Measurement of directional information in a sound field is frequently of great interest. “Directional information” is meant to refer to characteristics of the angular distribution of sound passing through a point. Such information is not readily available through observation of the pressure or intensity alone. The sound pressure is a non-directional measure, whereas intensity is a vector indicating the net direction of energy flow, not necessarily the direction of arrival of component sound waves. Application areas in which knowledge of directional properties of sound fields could be useful include room acoustic analysis and characterization, psycho-acoustic assessment of halls or localization of sources and reflections to name just a few.
A straightforward approach at obtaining directional information is to employ a detector that is responsive to sounds arriving from one direction only.
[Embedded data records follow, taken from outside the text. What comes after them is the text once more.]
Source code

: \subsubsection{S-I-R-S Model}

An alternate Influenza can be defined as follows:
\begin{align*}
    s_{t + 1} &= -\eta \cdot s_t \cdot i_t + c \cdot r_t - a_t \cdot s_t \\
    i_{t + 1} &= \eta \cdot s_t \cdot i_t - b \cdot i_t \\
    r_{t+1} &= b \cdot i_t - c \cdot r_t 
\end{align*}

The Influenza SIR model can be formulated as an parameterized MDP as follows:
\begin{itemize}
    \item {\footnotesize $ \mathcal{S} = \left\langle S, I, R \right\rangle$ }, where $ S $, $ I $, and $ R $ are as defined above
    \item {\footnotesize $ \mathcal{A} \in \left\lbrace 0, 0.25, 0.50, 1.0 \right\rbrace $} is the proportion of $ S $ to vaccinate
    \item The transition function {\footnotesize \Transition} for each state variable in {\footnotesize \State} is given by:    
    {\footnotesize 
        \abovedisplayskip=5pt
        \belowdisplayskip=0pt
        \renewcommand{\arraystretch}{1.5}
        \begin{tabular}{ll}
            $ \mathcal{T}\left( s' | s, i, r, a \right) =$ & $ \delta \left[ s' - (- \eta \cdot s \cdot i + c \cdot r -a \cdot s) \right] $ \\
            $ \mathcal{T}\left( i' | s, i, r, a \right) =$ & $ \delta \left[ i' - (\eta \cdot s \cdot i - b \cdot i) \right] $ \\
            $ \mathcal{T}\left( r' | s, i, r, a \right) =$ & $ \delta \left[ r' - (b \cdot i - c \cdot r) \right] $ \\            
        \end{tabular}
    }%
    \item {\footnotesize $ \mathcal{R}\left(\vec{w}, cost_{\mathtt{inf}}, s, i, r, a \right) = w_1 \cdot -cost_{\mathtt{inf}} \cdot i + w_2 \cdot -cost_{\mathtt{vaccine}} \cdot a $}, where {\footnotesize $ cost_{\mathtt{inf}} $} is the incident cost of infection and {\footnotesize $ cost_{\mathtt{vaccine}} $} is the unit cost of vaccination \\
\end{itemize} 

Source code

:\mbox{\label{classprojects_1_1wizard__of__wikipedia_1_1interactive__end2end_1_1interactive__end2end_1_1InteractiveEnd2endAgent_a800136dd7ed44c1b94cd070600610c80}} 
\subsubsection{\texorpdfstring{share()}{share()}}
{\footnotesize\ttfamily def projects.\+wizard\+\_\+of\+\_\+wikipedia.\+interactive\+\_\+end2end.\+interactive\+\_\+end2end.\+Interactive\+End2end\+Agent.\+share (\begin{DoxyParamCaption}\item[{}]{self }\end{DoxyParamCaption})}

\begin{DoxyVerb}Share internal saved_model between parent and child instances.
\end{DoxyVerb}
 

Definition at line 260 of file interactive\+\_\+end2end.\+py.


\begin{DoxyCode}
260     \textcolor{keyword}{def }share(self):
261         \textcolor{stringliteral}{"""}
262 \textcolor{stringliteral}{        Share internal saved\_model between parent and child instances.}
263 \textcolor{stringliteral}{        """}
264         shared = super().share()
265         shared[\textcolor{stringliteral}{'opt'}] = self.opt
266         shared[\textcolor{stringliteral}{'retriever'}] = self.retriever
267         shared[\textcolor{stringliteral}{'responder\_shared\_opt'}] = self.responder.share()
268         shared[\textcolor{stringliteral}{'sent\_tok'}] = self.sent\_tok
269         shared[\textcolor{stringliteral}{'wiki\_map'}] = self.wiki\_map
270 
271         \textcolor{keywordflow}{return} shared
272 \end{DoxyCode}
A directional detector could mean a single directional transducer, a shotgun microphone, a parabolic microphone, or a microphone array for instance. Performance issues (such as angular resolution, bandwidth, fidelity) and practical issues (such as ease of steering in different directions, size, cost) together dictate what type of detector is desirable.
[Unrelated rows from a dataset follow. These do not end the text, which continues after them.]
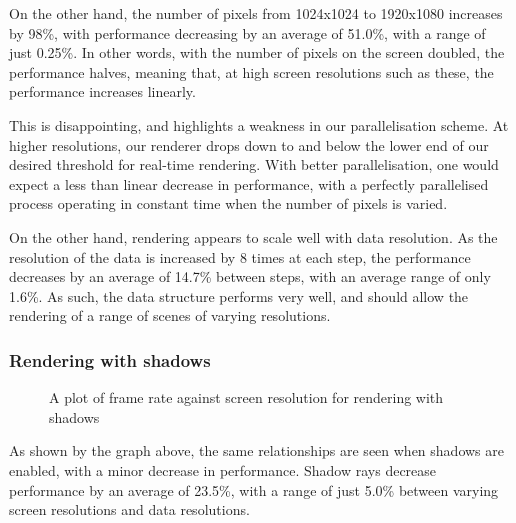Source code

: On the other hand, the number of pixels from 1024x1024 to 1920x1080 increases by 98\%, with performance decreasing by an average of 51.0\%, with a range of just 0.25\%. In other words, with the number of pixels on the screen doubled, the performance halves, meaning that, at high screen resolutions such as these, the performance increases linearly.

This is disappointing, and highlights a weakness in our parallelisation scheme. At higher resolutions, our renderer drops down to and below the lower end of our desired threshold for real-time rendering. With better parallelisation, one would expect a less than linear decrease in performance, with a perfectly parallelised process operating in constant time when the number of pixels is varied.

On the other hand, rendering appears to scale well with data resolution. As the resolution of the data is increased by 8 times at each step, the performance decreases by an average of 14.7\% between steps, with an average range of only 1.6\%. As such, the data structure performs very well, and should allow the rendering of a range of scenes of varying resolutions.

\subsubsection{Rendering with shadows}
\begin{figure}[H]
\centering
{}

\caption{A plot of frame rate against screen resolution for rendering with shadows}
\end{figure}

As shown by the graph above, the same relationships are seen when shadows are enabled, with a minor decrease in performance. Shadow rays decrease performance by an average of 23.5\%, with a range of just 5.0\% between varying screen resolutions and data resolutions.

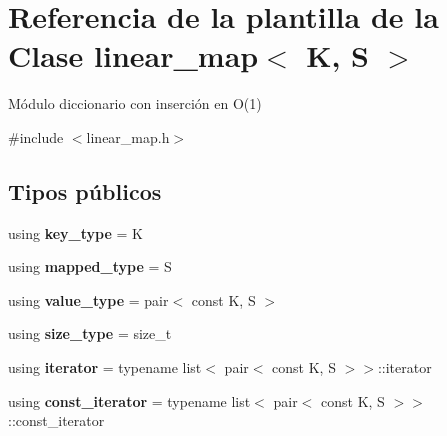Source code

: \hypertarget{classlinear__map}{\section{Referencia de la plantilla de la Clase linear\+\_\+map$<$ K, S $>$}
\label{classlinear__map}
}


Módulo diccionario con inserción en O(1)  




{\ttfamily \#include $<$linear\+\_\+map.\+h$>$}

\subsection*{Tipos públicos}
\begin{DoxyCompactItemize}
\item 
\hypertarget{classlinear__map_a85577f6aa54870bf9b5d2f85f0749078}{using {\bfseries key\+\_\+type} = K}\label{classlinear__map_a85577f6aa54870bf9b5d2f85f0749078}

\item 
\hypertarget{classlinear__map_aaed4a6810a4a46c0cede18821069cc65}{using {\bfseries mapped\+\_\+type} = S}\label{classlinear__map_aaed4a6810a4a46c0cede18821069cc65}

\item 
\hypertarget{classlinear__map_a8bf7640c132d7e6fa5c4e68e1623d27d}{using {\bfseries value\+\_\+type} = pair$<$ const K, S $>$}\label{classlinear__map_a8bf7640c132d7e6fa5c4e68e1623d27d}

\item 
\hypertarget{classlinear__map_a08095dfd88596e72f10d59a212b622f8}{using {\bfseries size\+\_\+type} = size\+\_\+t}\label{classlinear__map_a08095dfd88596e72f10d59a212b622f8}

\item 
\hypertarget{classlinear__map_a26639947def2ce8549cde3fdd31bd42e}{using {\bfseries iterator} = typename list$<$ pair$<$ const K, S $>$$>$\+::iterator}\label{classlinear__map_a26639947def2ce8549cde3fdd31bd42e}

\item 
\hypertarget{classlinear__map_ae4a408774a63cf33acbb0397b64972e5}{using {\bfseries const\+\_\+iterator} = typename list$<$ pair$<$ const K, S $>$$>$\+::const\+\_\+iterator}\label{classlinear__map_ae4a408774a63cf33acbb0397b64972e5}

\end{DoxyCompactItemize}
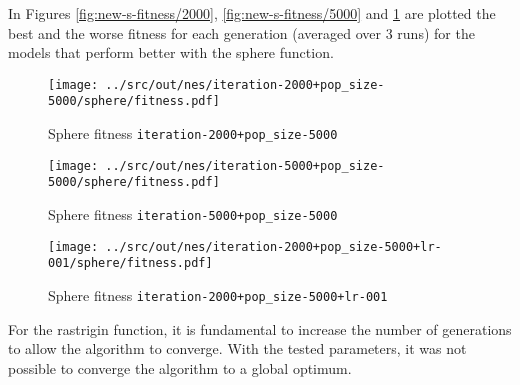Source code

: In Figures \ref{fig:new-s-fitness/2000}, \ref{fig:new-s-fitness/5000} and \ref{fig:new-s-fitness/lr} are plotted the best and the worse fitness for each generation (averaged over 3 runs) for the models that perform better with the sphere function.

 \begin{figure}[H]
	\centering
	\begin{minipage}[b]{.6\textwidth}
		\texttt{[image: ../src/out/nes/iteration-2000+pop\_size-5000/sphere/fitness.pdf]}	
	\end{minipage}
	\caption{Sphere fitness \texttt{iteration-2000+pop\_size-5000}}
	\label{fig:new-s-fitness/2000}
	
	\begin{minipage}[b]{.6\textwidth}
		\texttt{[image: ../src/out/nes/iteration-5000+pop\_size-5000/sphere/fitness.pdf]}	
	\end{minipage}
	\caption{Sphere fitness \texttt{iteration-5000+pop\_size-5000}}
	\label{fig:new-s-fitness/5000}

	\begin{minipage}[b]{.6\textwidth}
		\texttt{[image: ../src/out/nes/iteration-2000+pop\_size-5000+lr-001/sphere/fitness.pdf]}	
	\end{minipage}
	\caption{Sphere fitness \texttt{iteration-2000+pop\_size-5000+lr-001}}
	\label{fig:new-s-fitness/lr}
\end{figure}

For the rastrigin function, it is fundamental to increase the number of generations to allow the algorithm to converge.
With the tested parameters, it was not possible to converge the algorithm to a global optimum.

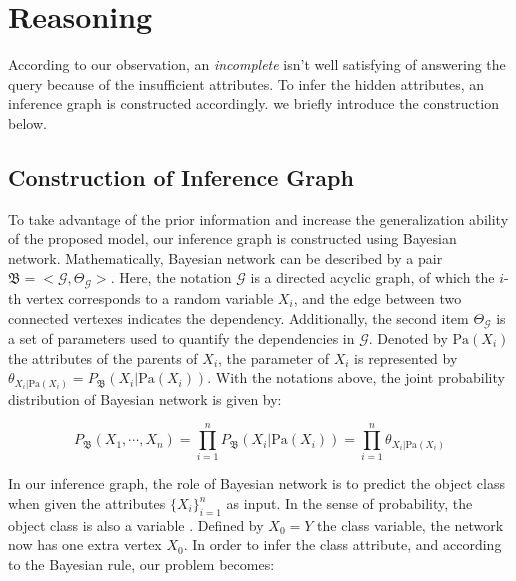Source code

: \section{Reasoning}
\label{sec-reasoning}

According to our observation,  an {\em incomplete}  isn't well satisfying of answering the query because of the insufficient attributes.
To infer the hidden attributes, 
an inference graph is constructed accordingly.  
we briefly introduce the construction below. 

\subsection{Construction of Inference Graph}
To take advantage of the prior information and increase the generalization ability of the proposed model, our inference graph is constructed using Bayesian network.
Mathematically, Bayesian network \cite{friedman1997bayesian} can be described by a pair $\mathfrak{B}=<\mathcal{G},\varTheta_\mathcal{G}>$. 
Here, the notation $\mathcal{G}$ is a directed acyclic graph, of which the $i$-th vertex corresponds to a random variable $X_i$, and the edge between two connected vertexes indicates the dependency. 
Additionally, the second item $\varTheta_\mathcal{G}$ is a set of parameters used to quantify the dependencies in $\mathcal{G}$.
Denoted by $\text{Pa}(X_i)$ the attributes of the parents of $X_i$, 
the parameter of $X_i$ is represented by  $\theta_{X_i | \text{Pa}(X_i)} = P_\mathfrak{B}(X_i| \text{Pa}{(X_i)})$.
With the notations above, the joint probability distribution of Bayesian network is given by:

\begin{equation}\label{eq:BNOri}
P_\mathfrak{B}(X_1, \cdots, X_n) = 
\prod_{i=1}^{n} P_\mathfrak{B}(X_i| \text{Pa}{(X_i)})=
\prod_{i=1}^{n} \theta_{X_i | \text{Pa}(X_i)}
\end{equation}
\vspace{-1ex}

In our inference graph, the role of Bayesian network is to predict the object class when given the attributes $\{X_i\}_{i=1}^n$ as input. In the sense of probability, the object class is also a variable \cite{koller2009probabilistic}.
Defined by $X_0=Y$ the class variable, the network now has one extra vertex $X_0$.
In order to infer the class attribute, and according to the Bayesian rule, our problem becomes:

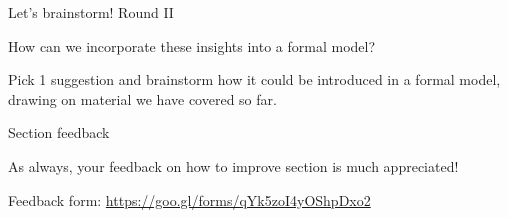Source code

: \documentclass[aspectratio=169]{beamer}
\begin{document}
\begin{frame}{Let's brainstorm! Round II}

\Large
How can we incorporate these insights into a formal model?

\vspace{3em}


\begin{tcolorbox}
Pick \alert{1 suggestion} and brainstorm how it could be introduced in a formal model, drawing on material we have covered so far.
\end{tcolorbox}


\end{frame}
\begin{frame}{Section feedback}

\Large

As always, your feedback on how to improve section is much appreciated!

\vspace{2em}

Feedback form: \url{https://goo.gl/forms/qYk5zoI4yOShpDxo2}


\end{frame}
\end{document}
Beamforming microphone arrays have many favorable properties for directional pickup of sound. They can be designed to yield high directionality, a broad frequency range of operation, and can be steered electronically in many directions simultaneously, without the need for movement of the array.
With modern microphones and digital acquisition hardware, highly sophisticated arrays can be realized quite inexpensively. However, in the case of this invention they can adapt instantaneously to any sound originating from any direction in the soundfield.
Choice of suitable array geometry is an issue. If the goal is to design a directional detector for analyzing sound fields (as in the present work), then in many instances one desirable attribute is spherical symmetry. A spherical array can enable steering an identical beam in any three-dimensional direction. Other three dimensional arrays such as hemisphere or ellipsoids are also possible. Linear or planar arrays do not provide the same functionality.
Beamformer design has developed extensively in the past 50 years or so. Delay-and-sum designs are simple and robust, but only provide maximum directional gain over a narrow frequency range. Superdirective approaches can achieve higher directional gain over a wider frequency range, but at the expense of simplicity and robustness. The signal-to-noise ratio becomes a problem at low frequencies, where the phase change of the sound waves is small over the spatial extent of the array. At higher frequencies, the wavelengths become shorter than the inter-microphone spacing, causing problems with spatial aliasing. General tradeoffs in achieving higher directionality over a broader frequency range include: tighter required microphone tolerances, less noise immunity, and possibly more difficult construction issues.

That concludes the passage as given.